EXERCISE GOAL: The output should be all lines of the entries below in which the word "override" occurs.

[Plain-text document sources]
┌──

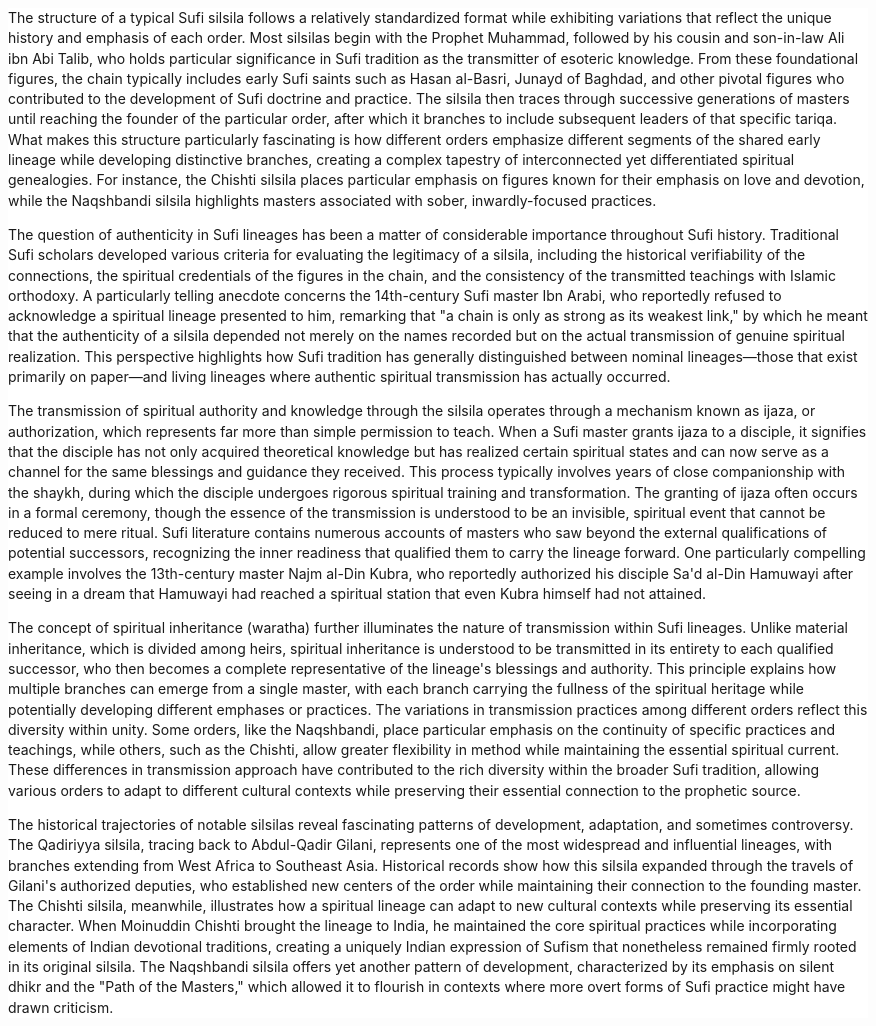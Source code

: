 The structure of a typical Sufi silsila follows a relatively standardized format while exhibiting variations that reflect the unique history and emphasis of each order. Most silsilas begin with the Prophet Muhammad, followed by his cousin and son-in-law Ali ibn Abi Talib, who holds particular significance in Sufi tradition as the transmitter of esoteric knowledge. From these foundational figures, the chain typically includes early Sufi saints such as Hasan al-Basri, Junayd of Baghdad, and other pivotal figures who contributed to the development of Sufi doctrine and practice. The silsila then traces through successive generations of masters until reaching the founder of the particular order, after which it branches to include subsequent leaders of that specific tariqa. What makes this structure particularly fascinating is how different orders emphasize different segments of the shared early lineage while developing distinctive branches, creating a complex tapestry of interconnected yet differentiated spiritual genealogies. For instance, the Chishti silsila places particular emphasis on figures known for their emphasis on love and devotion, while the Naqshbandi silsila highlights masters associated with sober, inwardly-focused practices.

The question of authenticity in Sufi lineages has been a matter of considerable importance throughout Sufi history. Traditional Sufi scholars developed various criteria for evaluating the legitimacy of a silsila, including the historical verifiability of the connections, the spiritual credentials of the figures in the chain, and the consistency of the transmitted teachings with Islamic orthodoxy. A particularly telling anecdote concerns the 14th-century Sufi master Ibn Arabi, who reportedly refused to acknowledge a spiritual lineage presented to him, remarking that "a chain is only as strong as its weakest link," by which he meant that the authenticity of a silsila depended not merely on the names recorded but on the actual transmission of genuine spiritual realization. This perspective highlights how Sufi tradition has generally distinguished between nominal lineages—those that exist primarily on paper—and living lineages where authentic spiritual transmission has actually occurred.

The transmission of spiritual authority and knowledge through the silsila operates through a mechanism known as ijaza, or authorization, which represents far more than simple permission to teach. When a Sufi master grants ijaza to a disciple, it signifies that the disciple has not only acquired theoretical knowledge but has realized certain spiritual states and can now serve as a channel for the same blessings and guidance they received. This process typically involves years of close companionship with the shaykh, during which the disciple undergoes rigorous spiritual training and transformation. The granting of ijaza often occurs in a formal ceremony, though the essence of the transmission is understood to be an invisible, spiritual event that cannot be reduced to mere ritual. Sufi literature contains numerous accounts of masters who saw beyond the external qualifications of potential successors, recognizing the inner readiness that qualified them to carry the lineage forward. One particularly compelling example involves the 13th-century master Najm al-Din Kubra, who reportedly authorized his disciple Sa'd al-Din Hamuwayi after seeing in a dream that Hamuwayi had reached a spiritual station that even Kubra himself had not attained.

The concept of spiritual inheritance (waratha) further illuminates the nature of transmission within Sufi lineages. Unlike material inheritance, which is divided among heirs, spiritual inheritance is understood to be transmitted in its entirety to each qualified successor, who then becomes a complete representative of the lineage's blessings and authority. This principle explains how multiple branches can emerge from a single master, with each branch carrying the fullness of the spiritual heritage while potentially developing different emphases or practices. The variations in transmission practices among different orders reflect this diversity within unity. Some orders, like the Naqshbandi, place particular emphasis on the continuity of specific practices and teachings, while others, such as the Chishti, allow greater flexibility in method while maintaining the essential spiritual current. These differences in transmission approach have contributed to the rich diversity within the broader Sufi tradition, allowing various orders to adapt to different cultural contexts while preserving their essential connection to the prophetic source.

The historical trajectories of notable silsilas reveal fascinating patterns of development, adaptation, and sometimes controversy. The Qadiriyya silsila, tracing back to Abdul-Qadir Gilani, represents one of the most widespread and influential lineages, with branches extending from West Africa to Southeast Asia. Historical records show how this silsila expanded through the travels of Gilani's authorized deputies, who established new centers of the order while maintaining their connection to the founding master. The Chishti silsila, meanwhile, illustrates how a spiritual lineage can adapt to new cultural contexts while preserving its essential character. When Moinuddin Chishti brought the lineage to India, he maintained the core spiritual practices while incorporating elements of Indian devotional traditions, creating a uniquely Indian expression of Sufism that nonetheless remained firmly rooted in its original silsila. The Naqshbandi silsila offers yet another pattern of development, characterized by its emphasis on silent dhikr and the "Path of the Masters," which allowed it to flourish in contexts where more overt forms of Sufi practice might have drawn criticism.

└──
┌──

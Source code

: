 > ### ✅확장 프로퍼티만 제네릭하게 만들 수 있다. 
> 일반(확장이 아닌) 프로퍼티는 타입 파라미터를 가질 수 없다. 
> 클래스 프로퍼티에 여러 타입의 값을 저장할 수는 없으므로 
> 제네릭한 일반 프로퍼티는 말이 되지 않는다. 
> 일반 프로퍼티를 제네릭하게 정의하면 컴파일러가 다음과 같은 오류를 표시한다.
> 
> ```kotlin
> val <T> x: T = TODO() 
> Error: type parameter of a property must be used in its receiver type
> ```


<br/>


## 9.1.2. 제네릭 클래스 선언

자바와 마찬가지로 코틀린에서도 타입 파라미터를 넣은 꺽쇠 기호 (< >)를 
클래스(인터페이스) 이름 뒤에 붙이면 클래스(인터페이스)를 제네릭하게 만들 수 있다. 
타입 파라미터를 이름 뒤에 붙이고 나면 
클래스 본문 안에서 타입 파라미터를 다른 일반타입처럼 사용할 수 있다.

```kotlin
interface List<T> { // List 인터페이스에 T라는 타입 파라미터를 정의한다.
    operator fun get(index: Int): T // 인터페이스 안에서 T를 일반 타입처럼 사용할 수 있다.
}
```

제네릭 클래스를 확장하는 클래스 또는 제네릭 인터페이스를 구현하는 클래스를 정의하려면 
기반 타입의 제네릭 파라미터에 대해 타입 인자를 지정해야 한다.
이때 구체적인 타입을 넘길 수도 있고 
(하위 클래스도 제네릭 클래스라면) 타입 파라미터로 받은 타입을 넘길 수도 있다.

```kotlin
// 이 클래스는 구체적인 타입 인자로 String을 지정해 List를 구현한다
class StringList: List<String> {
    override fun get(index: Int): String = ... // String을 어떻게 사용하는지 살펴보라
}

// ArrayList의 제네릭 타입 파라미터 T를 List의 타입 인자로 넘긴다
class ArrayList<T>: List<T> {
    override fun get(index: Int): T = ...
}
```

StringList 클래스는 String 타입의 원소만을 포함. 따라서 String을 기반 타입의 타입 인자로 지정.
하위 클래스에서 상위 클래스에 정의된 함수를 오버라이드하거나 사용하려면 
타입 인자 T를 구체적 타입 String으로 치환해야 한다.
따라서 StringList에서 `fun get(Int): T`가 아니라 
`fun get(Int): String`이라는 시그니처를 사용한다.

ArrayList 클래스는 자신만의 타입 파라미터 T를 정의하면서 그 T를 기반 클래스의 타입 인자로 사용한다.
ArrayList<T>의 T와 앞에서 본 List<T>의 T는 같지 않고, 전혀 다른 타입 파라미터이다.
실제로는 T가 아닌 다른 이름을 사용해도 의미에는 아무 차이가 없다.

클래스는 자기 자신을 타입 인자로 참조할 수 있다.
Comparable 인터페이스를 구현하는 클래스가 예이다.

└──
┌──

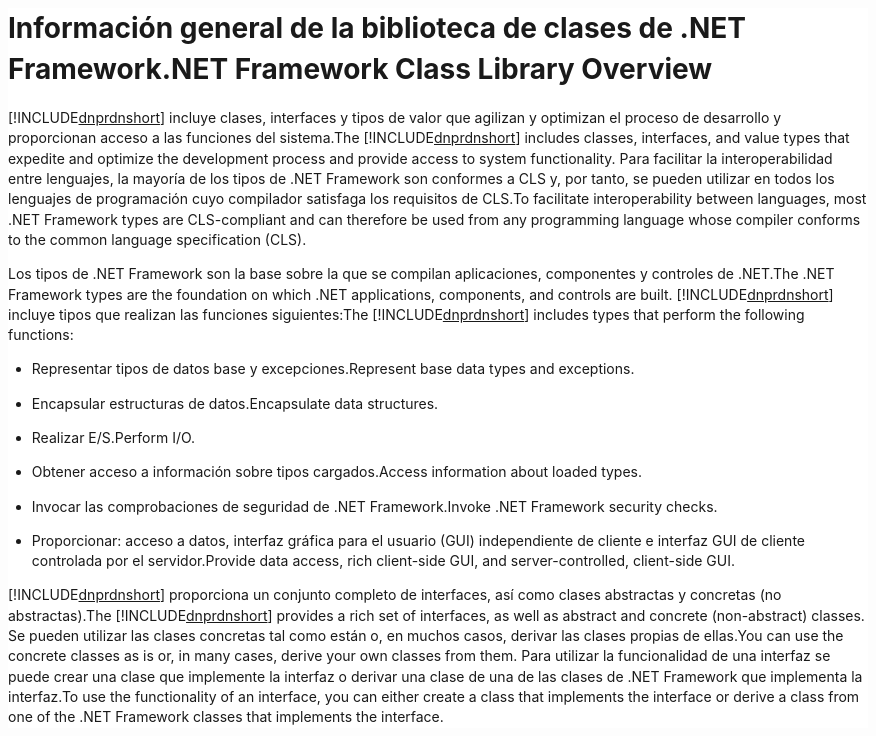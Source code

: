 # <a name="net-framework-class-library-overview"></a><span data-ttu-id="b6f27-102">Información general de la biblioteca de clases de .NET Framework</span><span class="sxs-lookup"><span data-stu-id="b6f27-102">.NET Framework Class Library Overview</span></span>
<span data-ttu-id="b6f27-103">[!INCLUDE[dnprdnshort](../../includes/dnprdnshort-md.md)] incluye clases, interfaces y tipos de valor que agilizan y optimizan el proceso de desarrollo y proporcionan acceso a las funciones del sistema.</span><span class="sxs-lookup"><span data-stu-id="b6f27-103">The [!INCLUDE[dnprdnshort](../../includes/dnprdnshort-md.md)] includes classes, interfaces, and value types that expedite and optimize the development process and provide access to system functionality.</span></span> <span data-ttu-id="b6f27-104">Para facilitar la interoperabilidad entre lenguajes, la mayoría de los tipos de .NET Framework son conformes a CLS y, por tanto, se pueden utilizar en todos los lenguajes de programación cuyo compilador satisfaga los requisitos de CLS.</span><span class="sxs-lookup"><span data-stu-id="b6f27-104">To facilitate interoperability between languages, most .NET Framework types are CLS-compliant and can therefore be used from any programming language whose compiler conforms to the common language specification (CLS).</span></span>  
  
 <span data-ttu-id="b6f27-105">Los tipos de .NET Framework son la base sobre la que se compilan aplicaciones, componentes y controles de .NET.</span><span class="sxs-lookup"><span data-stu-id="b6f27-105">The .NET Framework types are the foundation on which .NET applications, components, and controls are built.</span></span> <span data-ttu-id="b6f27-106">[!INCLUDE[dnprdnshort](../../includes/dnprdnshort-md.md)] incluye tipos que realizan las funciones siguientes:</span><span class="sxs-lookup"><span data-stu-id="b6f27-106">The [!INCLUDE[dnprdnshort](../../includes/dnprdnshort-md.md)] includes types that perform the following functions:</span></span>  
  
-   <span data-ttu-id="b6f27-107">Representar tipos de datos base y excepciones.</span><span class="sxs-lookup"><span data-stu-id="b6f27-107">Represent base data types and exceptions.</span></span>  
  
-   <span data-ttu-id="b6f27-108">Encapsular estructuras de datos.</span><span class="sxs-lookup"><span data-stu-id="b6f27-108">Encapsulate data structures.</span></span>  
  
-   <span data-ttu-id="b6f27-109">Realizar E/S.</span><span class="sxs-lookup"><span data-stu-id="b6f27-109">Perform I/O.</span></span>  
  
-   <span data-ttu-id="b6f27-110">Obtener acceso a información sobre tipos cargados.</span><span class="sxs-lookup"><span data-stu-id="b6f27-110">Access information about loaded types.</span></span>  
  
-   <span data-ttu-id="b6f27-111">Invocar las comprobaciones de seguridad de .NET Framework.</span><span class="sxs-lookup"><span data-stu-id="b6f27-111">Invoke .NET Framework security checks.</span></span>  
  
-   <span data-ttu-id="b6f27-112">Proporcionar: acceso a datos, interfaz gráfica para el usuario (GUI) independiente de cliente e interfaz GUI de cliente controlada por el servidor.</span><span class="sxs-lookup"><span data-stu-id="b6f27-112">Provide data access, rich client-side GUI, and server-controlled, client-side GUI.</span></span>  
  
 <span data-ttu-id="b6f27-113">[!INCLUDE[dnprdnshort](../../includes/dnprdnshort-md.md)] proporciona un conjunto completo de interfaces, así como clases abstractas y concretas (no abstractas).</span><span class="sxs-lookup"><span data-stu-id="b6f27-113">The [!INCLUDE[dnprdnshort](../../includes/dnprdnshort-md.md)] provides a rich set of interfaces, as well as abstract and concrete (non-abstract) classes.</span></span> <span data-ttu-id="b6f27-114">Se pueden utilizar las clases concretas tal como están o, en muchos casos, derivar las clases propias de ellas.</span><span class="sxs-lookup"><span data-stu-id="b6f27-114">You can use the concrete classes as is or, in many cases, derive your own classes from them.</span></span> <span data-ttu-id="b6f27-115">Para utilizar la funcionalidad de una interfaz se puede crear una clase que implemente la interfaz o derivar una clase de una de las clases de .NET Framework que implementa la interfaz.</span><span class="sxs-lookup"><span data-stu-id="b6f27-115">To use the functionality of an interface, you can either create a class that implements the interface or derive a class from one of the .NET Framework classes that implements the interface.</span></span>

└──

WRITTEN RESPONSE:
    override fun get(index: Int): String = ... // String을 어떻게 사용하는지 살펴보라
    override fun get(index: Int): T = ...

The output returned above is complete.